--- WHAT IS BEING ASKED ---
From the entries below, copy every line that has the word "stmt".

--- EXERCISE MATERIAL ---

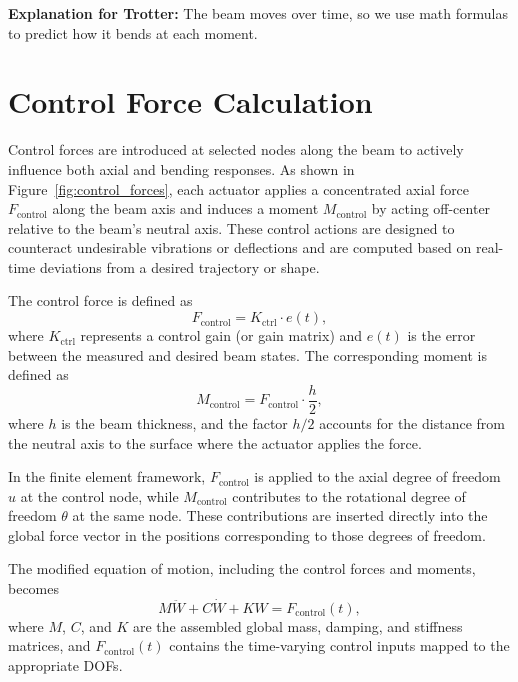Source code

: \documentclass{article}
\begin{document}
	\textbf{Explanation for Trotter:} The beam moves over time, so we use math formulas to predict how it bends at each moment.
	
	\section*{Control Force Calculation}
	Control forces are introduced at selected nodes along the beam to actively influence both axial and bending responses. As shown in Figure~\ref{fig:control_forces}, each actuator applies a concentrated axial force \( F_{\text{control}} \) along the beam axis and induces a moment \( M_{\text{control}} \) by acting off-center relative to the beam’s neutral axis. These control actions are designed to counteract undesirable vibrations or deflections and are computed based on real-time deviations from a desired trajectory or shape.
	
	The control force is defined as
	\begin{equation}
		F_{\text{control}} = K_{\text{ctrl}} \cdot e(t),
	\end{equation}
	where \( K_{\text{ctrl}} \) represents a control gain (or gain matrix) and \( e(t) \) is the error between the measured and desired beam states. The corresponding moment is defined as
	\begin{equation}
		M_{\text{control}} = F_{\text{control}} \cdot \frac{h}{2},
	\end{equation}
	where \( h \) is the beam thickness, and the factor \( h/2 \) accounts for the distance from the neutral axis to the surface where the actuator applies the force.
	
	In the finite element framework, \( F_{\text{control}} \) is applied to the axial degree of freedom \( u \) at the control node, while \( M_{\text{control}} \) contributes to the rotational degree of freedom \( \theta \) at the same node. These contributions are inserted directly into the global force vector in the positions corresponding to those degrees of freedom.
	
	The modified equation of motion, including the control forces and moments, becomes
	\begin{equation}
		M \ddot{W} + C \dot{W} + K W = F_{\text{control}}(t),
	\end{equation}
	where \( M \), \( C \), and \( K \) are the assembled global mass, damping, and stiffness matrices, and \( F_{\text{control}}(t) \) contains the time-varying control inputs mapped to the appropriate DOFs.
	
\end{document}
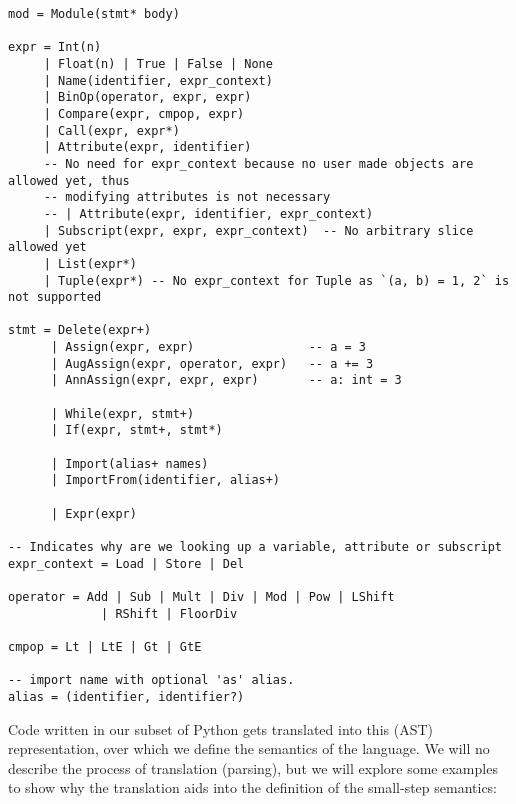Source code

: \begin{verbatim}
mod = Module(stmt* body)

expr = Int(n)
     | Float(n) | True | False | None
     | Name(identifier, expr_context)
     | BinOp(operator, expr, expr)
     | Compare(expr, cmpop, expr)
     | Call(expr, expr*)
     | Attribute(expr, identifier)
     -- No need for expr_context because no user made objects are allowed yet, thus
     -- modifying attributes is not necessary
     -- | Attribute(expr, identifier, expr_context)
     | Subscript(expr, expr, expr_context)  -- No arbitrary slice allowed yet
     | List(expr*)
     | Tuple(expr*) -- No expr_context for Tuple as `(a, b) = 1, 2` is not supported

stmt = Delete(expr+)
      | Assign(expr, expr)                -- a = 3
      | AugAssign(expr, operator, expr)   -- a += 3
      | AnnAssign(expr, expr, expr)       -- a: int = 3

      | While(expr, stmt+)
      | If(expr, stmt+, stmt*)

      | Import(alias+ names)
      | ImportFrom(identifier, alias+)

      | Expr(expr)

-- Indicates why are we looking up a variable, attribute or subscript
expr_context = Load | Store | Del

operator = Add | Sub | Mult | Div | Mod | Pow | LShift
             | RShift | FloorDiv

cmpop = Lt | LtE | Gt | GtE

-- import name with optional 'as' alias.
alias = (identifier, identifier?)
\end{verbatim}

Code written in our subset of Python gets translated into this (AST) representation, over
which we define the semantics of the language. We will no describe the process of
translation (parsing), but we will explore some examples to show why the translation aids
into the definition of the small-step semantics:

---

--- ANSWER FOR THE TASK ---
mod = Module(stmt* body)
stmt = Delete(expr+)
      | While(expr, stmt+)
      | If(expr, stmt+, stmt*)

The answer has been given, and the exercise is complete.